#### [EXERCISE]
Check every line of the entries below for the word "related", and copy the ones that have it.

___ EXTRACTED RECORDS ___

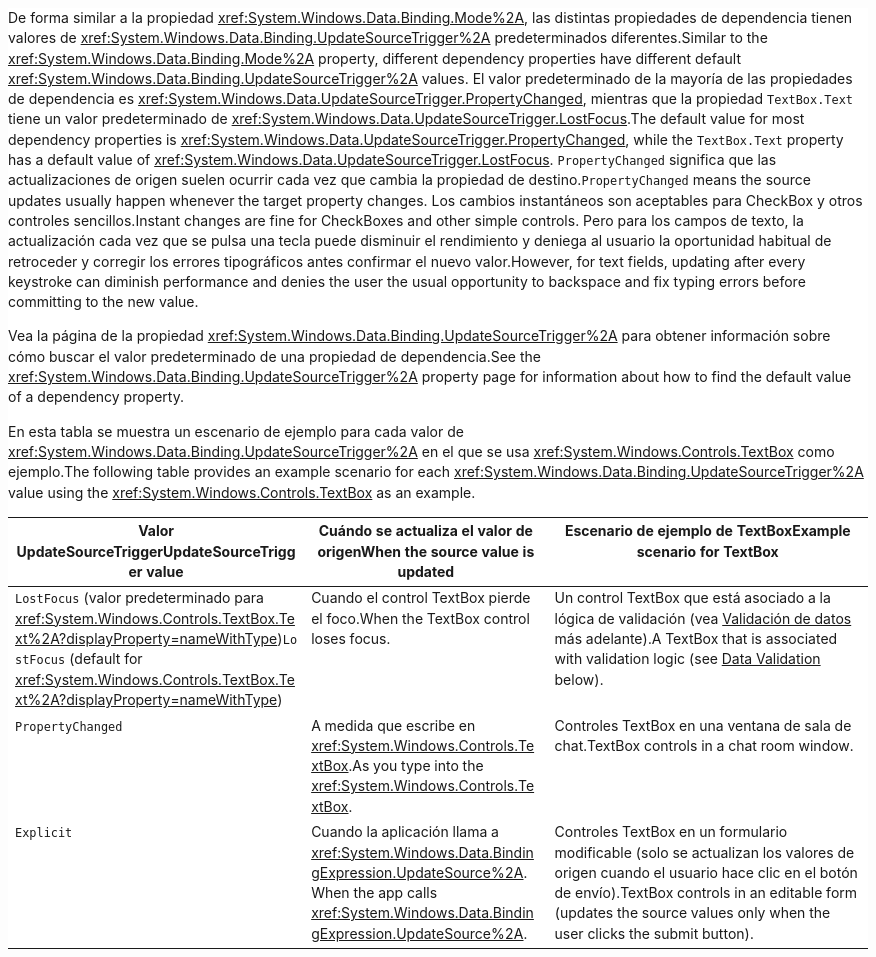 <span data-ttu-id="45dcd-207">De forma similar a la propiedad <xref:System.Windows.Data.Binding.Mode%2A>, las distintas propiedades de dependencia tienen valores de <xref:System.Windows.Data.Binding.UpdateSourceTrigger%2A> predeterminados diferentes.</span><span class="sxs-lookup"><span data-stu-id="45dcd-207">Similar to the <xref:System.Windows.Data.Binding.Mode%2A> property, different dependency properties have different default <xref:System.Windows.Data.Binding.UpdateSourceTrigger%2A> values.</span></span> <span data-ttu-id="45dcd-208">El valor predeterminado de la mayoría de las propiedades de dependencia es <xref:System.Windows.Data.UpdateSourceTrigger.PropertyChanged>, mientras que la propiedad `TextBox.Text` tiene un valor predeterminado de <xref:System.Windows.Data.UpdateSourceTrigger.LostFocus>.</span><span class="sxs-lookup"><span data-stu-id="45dcd-208">The default value for most dependency properties is <xref:System.Windows.Data.UpdateSourceTrigger.PropertyChanged>, while the `TextBox.Text` property has a default value of <xref:System.Windows.Data.UpdateSourceTrigger.LostFocus>.</span></span> <span data-ttu-id="45dcd-209">`PropertyChanged` significa que las actualizaciones de origen suelen ocurrir cada vez que cambia la propiedad de destino.</span><span class="sxs-lookup"><span data-stu-id="45dcd-209">`PropertyChanged` means the source updates usually happen whenever the target property changes.</span></span> <span data-ttu-id="45dcd-210">Los cambios instantáneos son aceptables para CheckBox y otros controles sencillos.</span><span class="sxs-lookup"><span data-stu-id="45dcd-210">Instant changes are fine for CheckBoxes and other simple controls.</span></span> <span data-ttu-id="45dcd-211">Pero para los campos de texto, la actualización cada vez que se pulsa una tecla puede disminuir el rendimiento y deniega al usuario la oportunidad habitual de retroceder y corregir los errores tipográficos antes confirmar el nuevo valor.</span><span class="sxs-lookup"><span data-stu-id="45dcd-211">However, for text fields, updating after every keystroke can diminish performance and denies the user the usual opportunity to backspace and fix typing errors before committing to the new value.</span></span>

<span data-ttu-id="45dcd-212">Vea la página de la propiedad <xref:System.Windows.Data.Binding.UpdateSourceTrigger%2A> para obtener información sobre cómo buscar el valor predeterminado de una propiedad de dependencia.</span><span class="sxs-lookup"><span data-stu-id="45dcd-212">See the <xref:System.Windows.Data.Binding.UpdateSourceTrigger%2A> property page for information about how to find the default value of a dependency property.</span></span>

<span data-ttu-id="45dcd-213">En esta tabla se muestra un escenario de ejemplo para cada valor de <xref:System.Windows.Data.Binding.UpdateSourceTrigger%2A> en el que se usa <xref:System.Windows.Controls.TextBox> como ejemplo.</span><span class="sxs-lookup"><span data-stu-id="45dcd-213">The following table provides an example scenario for each <xref:System.Windows.Data.Binding.UpdateSourceTrigger%2A> value using the <xref:System.Windows.Controls.TextBox> as an example.</span></span>

| <span data-ttu-id="45dcd-214">Valor UpdateSourceTrigger</span><span class="sxs-lookup"><span data-stu-id="45dcd-214">UpdateSourceTrigger value</span></span> | <span data-ttu-id="45dcd-215">Cuándo se actualiza el valor de origen</span><span class="sxs-lookup"><span data-stu-id="45dcd-215">When the source value is updated</span></span> | <span data-ttu-id="45dcd-216">Escenario de ejemplo de TextBox</span><span class="sxs-lookup"><span data-stu-id="45dcd-216">Example scenario for TextBox</span></span> |
| ------------------------- | ---------------------------------- | ---------------------------- |
| <span data-ttu-id="45dcd-217">`LostFocus` (valor predeterminado para <xref:System.Windows.Controls.TextBox.Text%2A?displayProperty=nameWithType>)</span><span class="sxs-lookup"><span data-stu-id="45dcd-217">`LostFocus` (default for <xref:System.Windows.Controls.TextBox.Text%2A?displayProperty=nameWithType>)</span></span> | <span data-ttu-id="45dcd-218">Cuando el control TextBox pierde el foco.</span><span class="sxs-lookup"><span data-stu-id="45dcd-218">When the TextBox control loses focus.</span></span> | <span data-ttu-id="45dcd-219">Un control TextBox que está asociado a la lógica de validación (vea [Validación de datos](#data-validation) más adelante).</span><span class="sxs-lookup"><span data-stu-id="45dcd-219">A TextBox that is associated with validation logic (see [Data Validation](#data-validation) below).</span></span> |
| `PropertyChanged` | <span data-ttu-id="45dcd-220">A medida que escribe en <xref:System.Windows.Controls.TextBox>.</span><span class="sxs-lookup"><span data-stu-id="45dcd-220">As you type into the <xref:System.Windows.Controls.TextBox>.</span></span> | <span data-ttu-id="45dcd-221">Controles TextBox en una ventana de sala de chat.</span><span class="sxs-lookup"><span data-stu-id="45dcd-221">TextBox controls in a chat room window.</span></span> |
| `Explicit` | <span data-ttu-id="45dcd-222">Cuando la aplicación llama a <xref:System.Windows.Data.BindingExpression.UpdateSource%2A>.</span><span class="sxs-lookup"><span data-stu-id="45dcd-222">When the app calls <xref:System.Windows.Data.BindingExpression.UpdateSource%2A>.</span></span> | <span data-ttu-id="45dcd-223">Controles TextBox en un formulario modificable (solo se actualizan los valores de origen cuando el usuario hace clic en el botón de envío).</span><span class="sxs-lookup"><span data-stu-id="45dcd-223">TextBox controls in an editable form (updates the source values only when the user clicks the submit button).</span></span> |
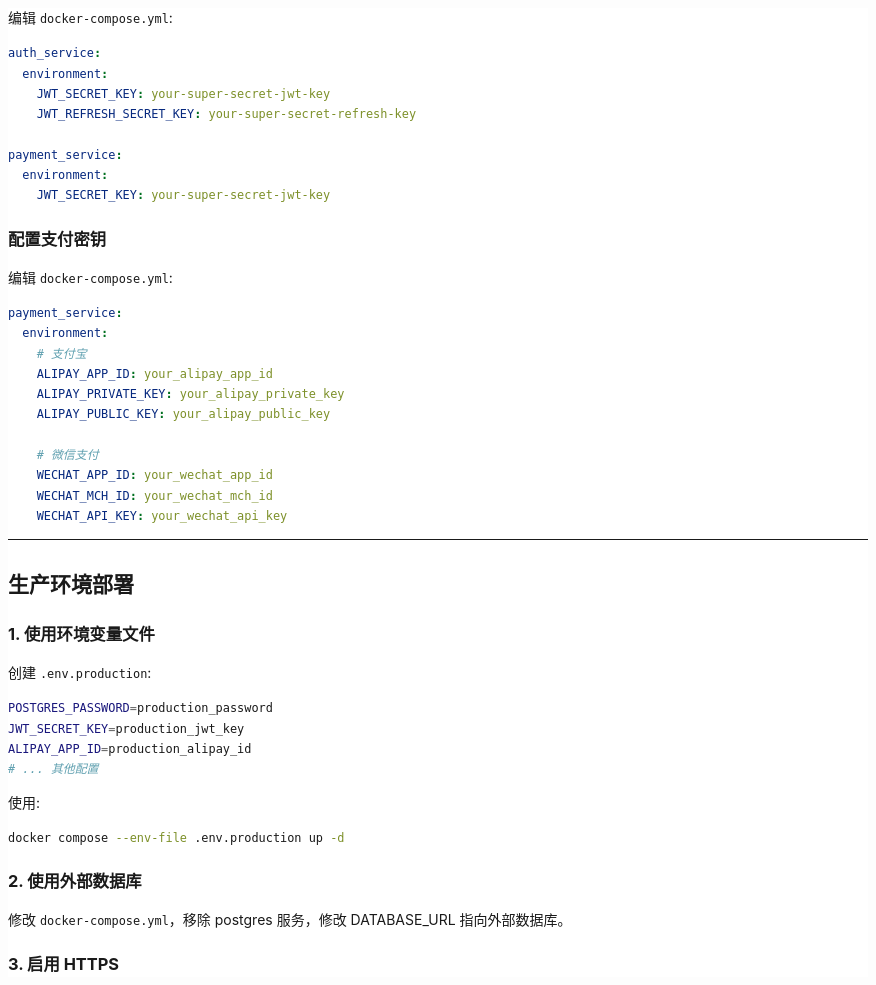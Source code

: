 编辑 `docker-compose.yml`:

```yaml
auth_service:
  environment:
    JWT_SECRET_KEY: your-super-secret-jwt-key
    JWT_REFRESH_SECRET_KEY: your-super-secret-refresh-key

payment_service:
  environment:
    JWT_SECRET_KEY: your-super-secret-jwt-key
```

### 配置支付密钥

编辑 `docker-compose.yml`:

```yaml
payment_service:
  environment:
    # 支付宝
    ALIPAY_APP_ID: your_alipay_app_id
    ALIPAY_PRIVATE_KEY: your_alipay_private_key
    ALIPAY_PUBLIC_KEY: your_alipay_public_key

    # 微信支付
    WECHAT_APP_ID: your_wechat_app_id
    WECHAT_MCH_ID: your_wechat_mch_id
    WECHAT_API_KEY: your_wechat_api_key
```

---

## 生产环境部署

### 1. 使用环境变量文件

创建 `.env.production`:
```bash
POSTGRES_PASSWORD=production_password
JWT_SECRET_KEY=production_jwt_key
ALIPAY_APP_ID=production_alipay_id
# ... 其他配置
```

使用:
```bash
docker compose --env-file .env.production up -d
```

### 2. 使用外部数据库

修改 `docker-compose.yml`，移除 postgres 服务，修改 DATABASE_URL 指向外部数据库。

### 3. 启用 HTTPS
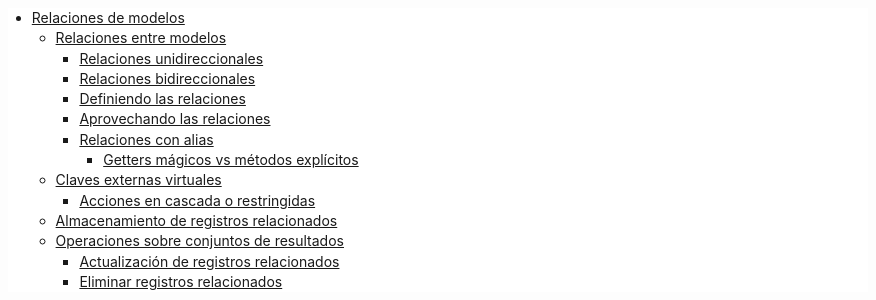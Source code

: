 <div class='article-menu'>
  <ul>
    <li>
      <a href="#overview">Relaciones de modelos</a> 
      <ul>
        <li>
          <a href="#relationships">Relaciones entre modelos</a> 
          <ul>
            <li>
              <a href="#unidirectional">Relaciones unidireccionales</a>
            </li>
            <li>
              <a href="#bidirectional">Relaciones bidireccionales</a>
            </li>
            <li>
              <a href="#defining">Definiendo las relaciones</a>
            </li>
            <li>
              <a href="#taking-advantage-of">Aprovechando las relaciones</a>
            </li>
            <li>
              <a href="#aliases">Relaciones con alias</a> 
              <ul>
                <li>
                  <a href="#getters-vs-methods">Getters mágicos vs métodos explícitos</a>
                </li>
              </ul>
            </li>
          </ul>
        </li>
        <li>
          <a href="#virtual-foreign-keys">Claves externas virtuales</a> 
          <ul>
            <li>
              <a href="#cascade-restrict-actions">Acciones en cascada o restringidas</a>
            </li>
          </ul>
        </li>
        <li>
          <a href="#storing-related-records">Almacenamiento de registros relacionados</a>
        </li>
        <li>
          <a href="#operations-over-resultsets">Operaciones sobre conjuntos de resultados</a> 
          <ul>
            <li>
              <a href="#updating-related-records">Actualización de registros relacionados</a>
            </li>
            <li>
              <a href="#deleting-related-records">Eliminar registros relacionados</a>
            </li>
          </ul>
        </li>
      </ul>
    </li>
  </ul>
</div>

___

#### [RESULT OF THE EXERCISE]
          <a href="#storing-related-records">Almacenamiento de registros relacionados</a>
              <a href="#updating-related-records">Actualización de registros relacionados</a>
              <a href="#deleting-related-records">Eliminar registros relacionados</a>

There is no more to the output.